Мавра не обратила на меня никакого внимания, крестилась, что-то бормотала и всхлипывала.
Побормотала, побормотала, собрала весь скарб и ушла в свой угол.
Потом мы сидели каждый на своей шкуре и смотрели, как шуршит, трещит, стонет огонь в очаге. Я вспомнил, что она говорила про мою шкуру – мол, волчья, и нельзя такую стелить, – и спросил:
– А у тебя чья шкура?
– Это лисица… три зимних лисицы…
И тут мы услышали за стеной собаку: она выла, лаяла, рычала. Я уже слышал, как она рычит – тогда, на реке, на медведя. Но чтобы лаяла, и лаяла так отчаянно, ни разу не слышал.
Мавра схватила головешку из очага и выбежала, я вслед за ней.

Ни звезд, ни луны, хоть глаза выколи, запросто можно на ветки напороться, или с обрыва упасть. Мавра как раз к обрыву и бежала, размахивая головешкой.
– Хворост, хворост неси! – закричала она мне. Я вспомнил, что пару вязанок лежали возле вешал с рыбой. Но там еще были и две ямы: одна с акулой, а вторую я выкопал накануне.
Пока я стоял в нерешительности, прибежала Мавра с головешкой, хворост стало видно. Мы отнесли его к обрыву, но зажечь было непросто, хворост был мокрый после дождя. Пока я раздувал огонь, Мавра хлопала в ладоши и кричала, потом побежала в землянку.

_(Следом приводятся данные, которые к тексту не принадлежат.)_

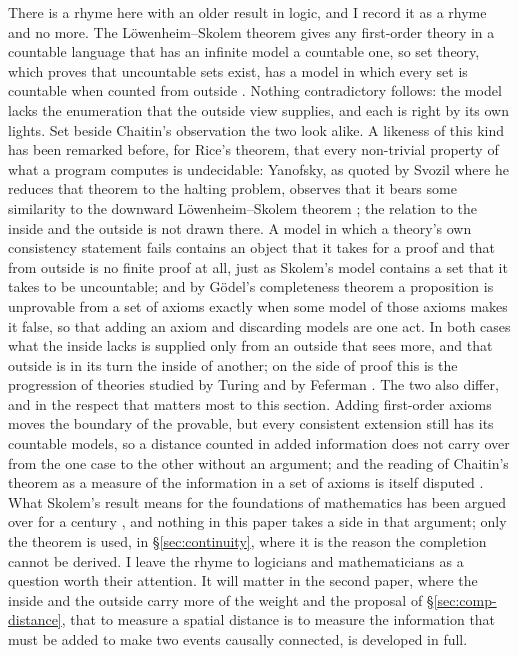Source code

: There is a rhyme here with an older result in logic, and I record it as a rhyme and no more. The
L\"owenheim--Skolem theorem gives any first-order theory in a countable language that has an
infinite model a countable one, so set theory, which proves that uncountable sets exist, has a
model in which every set is countable when counted from outside
\autocite{skolem1922remarks}. Nothing contradictory follows: the model lacks the enumeration that
the outside view supplies, and each is right by its own lights. Set beside Chaitin's observation
the two look alike. A likeness of this kind has been remarked before, for Rice's theorem, that every non-trivial
property of what a program computes is undecidable: Yanofsky, as quoted by Svozil where he reduces
that theorem to the halting problem, observes that it bears some similarity to the downward
L\"owenheim--Skolem theorem \autocite[174--175]{svozil_k_2018}; the relation to the inside and the
outside is not drawn there. A model in which a theory's own consistency statement fails contains an object
that it takes for a proof and that from outside is no finite proof at all, just as Skolem's model
contains a set that it takes to be uncountable; and by G\"odel's completeness theorem a
proposition is unprovable from a set of axioms exactly when some model of those axioms makes it
false, so that adding an axiom and discarding models are one act. In both cases what the inside
lacks is supplied only from an outside that sees more, and that outside is in its turn the inside
of another; on the side of proof this is the progression of theories studied by Turing and by
Feferman \autocite{turing1939systems,feferman1962transfinite}. The two also differ, and in the
respect that matters most to this section. Adding first-order axioms moves the boundary of the
provable, but every consistent extension still has its countable models, so a distance counted in
added information does not carry over from the one case to the other without an argument; and the
reading of Chaitin's theorem as a measure of the information in a set of axioms is itself disputed
\autocite{raatikainen1998interpreting}. What Skolem's result means for the foundations of
mathematics has been argued over for a century \autocite{bays2025skolem}, and nothing in this
paper takes a side in that argument; only the theorem is used, in \S\ref{sec:continuity}, where it
is the reason the completion cannot be derived. I leave the rhyme to logicians and mathematicians
as a question worth their attention. It will matter in the second paper, where the inside and the
outside carry more of the weight and the proposal of \S\ref{sec:comp-distance}, that to measure a
spatial distance is to measure the information that must be added to make two events causally
connected, is developed in full.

Когда надо мной раздался выстрел, это было так неожиданно, что я сразу и не сообразил, что Мавра выстрелила из ружья.
Костер разгорелся, и Мавра полезла по ступенькам вниз к берегу, мы с собакой тоже.
Мавра бегала по берегу, головешка погасла, костер наверху давал лишь слабый свет, и было непонятно, где граница между берегом и морем, и я только слышал, как стучат по камням сапожки Мавры. Надо было собрать хворост и зажечь костер уже на берегу, но Мавра суетилась так, будто чувствовала беду.
– Анисифор! Анисифор! – кричала она морю. В ответ ей шумели волны.
Тут до меня дошло, почему так суетится Мавра. Там, в море, в лодке, Анисифор, это его услышала собака. И я заорал:
– Анисифор!
И не лодка у него, а кожаное корыто, а вода темная, и даже не в глубине, а под тазиком, вокруг тазика, кишат гады, чудища, духи, и что вода, что над водой – черно!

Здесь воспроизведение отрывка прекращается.